╔══

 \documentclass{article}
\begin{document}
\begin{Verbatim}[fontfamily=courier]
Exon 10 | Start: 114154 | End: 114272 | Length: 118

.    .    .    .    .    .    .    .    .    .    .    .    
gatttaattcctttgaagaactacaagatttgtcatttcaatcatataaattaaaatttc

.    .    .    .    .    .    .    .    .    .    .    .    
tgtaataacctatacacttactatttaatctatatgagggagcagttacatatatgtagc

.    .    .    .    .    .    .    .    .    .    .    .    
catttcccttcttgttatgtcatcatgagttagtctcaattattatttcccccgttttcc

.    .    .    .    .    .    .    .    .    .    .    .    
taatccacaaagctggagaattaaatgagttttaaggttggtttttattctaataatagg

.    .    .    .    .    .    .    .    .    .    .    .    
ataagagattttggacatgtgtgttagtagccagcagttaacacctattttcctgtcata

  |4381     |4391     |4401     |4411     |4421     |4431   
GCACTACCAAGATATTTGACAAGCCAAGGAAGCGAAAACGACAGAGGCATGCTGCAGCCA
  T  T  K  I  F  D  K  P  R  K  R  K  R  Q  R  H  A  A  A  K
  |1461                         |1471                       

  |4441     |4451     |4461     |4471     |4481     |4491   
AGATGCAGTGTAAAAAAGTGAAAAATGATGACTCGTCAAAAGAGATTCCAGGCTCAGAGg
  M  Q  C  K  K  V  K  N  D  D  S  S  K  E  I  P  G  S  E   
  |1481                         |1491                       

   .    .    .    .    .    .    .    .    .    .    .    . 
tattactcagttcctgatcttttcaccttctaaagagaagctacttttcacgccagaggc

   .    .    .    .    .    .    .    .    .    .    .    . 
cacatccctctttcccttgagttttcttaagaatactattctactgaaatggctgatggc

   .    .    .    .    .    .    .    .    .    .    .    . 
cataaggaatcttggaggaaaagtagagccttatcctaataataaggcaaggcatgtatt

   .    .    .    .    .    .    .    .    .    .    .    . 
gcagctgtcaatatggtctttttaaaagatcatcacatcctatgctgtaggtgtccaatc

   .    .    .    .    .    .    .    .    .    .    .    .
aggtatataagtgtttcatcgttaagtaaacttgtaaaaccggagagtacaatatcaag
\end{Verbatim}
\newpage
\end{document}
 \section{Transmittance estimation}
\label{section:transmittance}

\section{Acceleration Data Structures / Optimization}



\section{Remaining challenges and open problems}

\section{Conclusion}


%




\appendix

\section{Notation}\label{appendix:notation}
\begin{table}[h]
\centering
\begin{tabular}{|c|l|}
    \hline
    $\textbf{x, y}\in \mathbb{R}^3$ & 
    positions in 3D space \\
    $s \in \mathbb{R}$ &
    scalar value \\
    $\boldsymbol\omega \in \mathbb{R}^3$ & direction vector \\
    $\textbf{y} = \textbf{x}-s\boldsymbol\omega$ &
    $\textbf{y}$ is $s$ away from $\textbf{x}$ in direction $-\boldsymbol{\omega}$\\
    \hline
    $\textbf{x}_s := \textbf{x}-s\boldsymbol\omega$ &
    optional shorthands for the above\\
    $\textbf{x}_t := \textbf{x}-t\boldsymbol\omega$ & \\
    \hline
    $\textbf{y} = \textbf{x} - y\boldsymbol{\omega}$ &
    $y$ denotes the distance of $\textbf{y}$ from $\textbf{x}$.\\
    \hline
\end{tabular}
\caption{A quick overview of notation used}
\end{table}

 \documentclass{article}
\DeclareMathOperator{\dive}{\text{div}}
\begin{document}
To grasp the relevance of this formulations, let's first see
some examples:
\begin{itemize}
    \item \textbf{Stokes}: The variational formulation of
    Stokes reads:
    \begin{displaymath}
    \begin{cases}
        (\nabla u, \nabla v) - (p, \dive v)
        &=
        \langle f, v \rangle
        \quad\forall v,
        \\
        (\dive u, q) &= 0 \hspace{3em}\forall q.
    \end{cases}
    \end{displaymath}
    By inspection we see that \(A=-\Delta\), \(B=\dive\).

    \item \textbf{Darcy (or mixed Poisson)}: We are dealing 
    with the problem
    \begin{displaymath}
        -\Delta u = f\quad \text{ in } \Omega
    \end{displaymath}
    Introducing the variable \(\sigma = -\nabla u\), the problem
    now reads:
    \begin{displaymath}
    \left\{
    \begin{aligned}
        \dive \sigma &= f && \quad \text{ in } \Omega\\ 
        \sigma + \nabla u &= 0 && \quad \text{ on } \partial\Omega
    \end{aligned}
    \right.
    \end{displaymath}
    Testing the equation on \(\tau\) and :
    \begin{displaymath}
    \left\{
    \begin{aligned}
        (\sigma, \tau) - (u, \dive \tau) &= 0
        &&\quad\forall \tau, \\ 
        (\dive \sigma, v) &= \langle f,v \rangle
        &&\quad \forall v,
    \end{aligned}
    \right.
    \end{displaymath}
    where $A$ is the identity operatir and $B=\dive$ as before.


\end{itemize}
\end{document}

╚══

▸ Task brief
Having found the line with "(\sigma, \tau) - (u, \dive \tau) &= 0", please set it down along with every line after it through the end of the material above, exactly and with nothing added.

▸ Result of the task
        (\sigma, \tau) - (u, \dive \tau) &= 0
        &&\quad\forall \tau, \\ 
        (\dive \sigma, v) &= \langle f,v \rangle
        &&\quad \forall v,
    \end{aligned}
    \right.
    \end{displaymath}
    where $A$ is the identity operatir and $B=\dive$ as before.


\end{itemize}
\end{document}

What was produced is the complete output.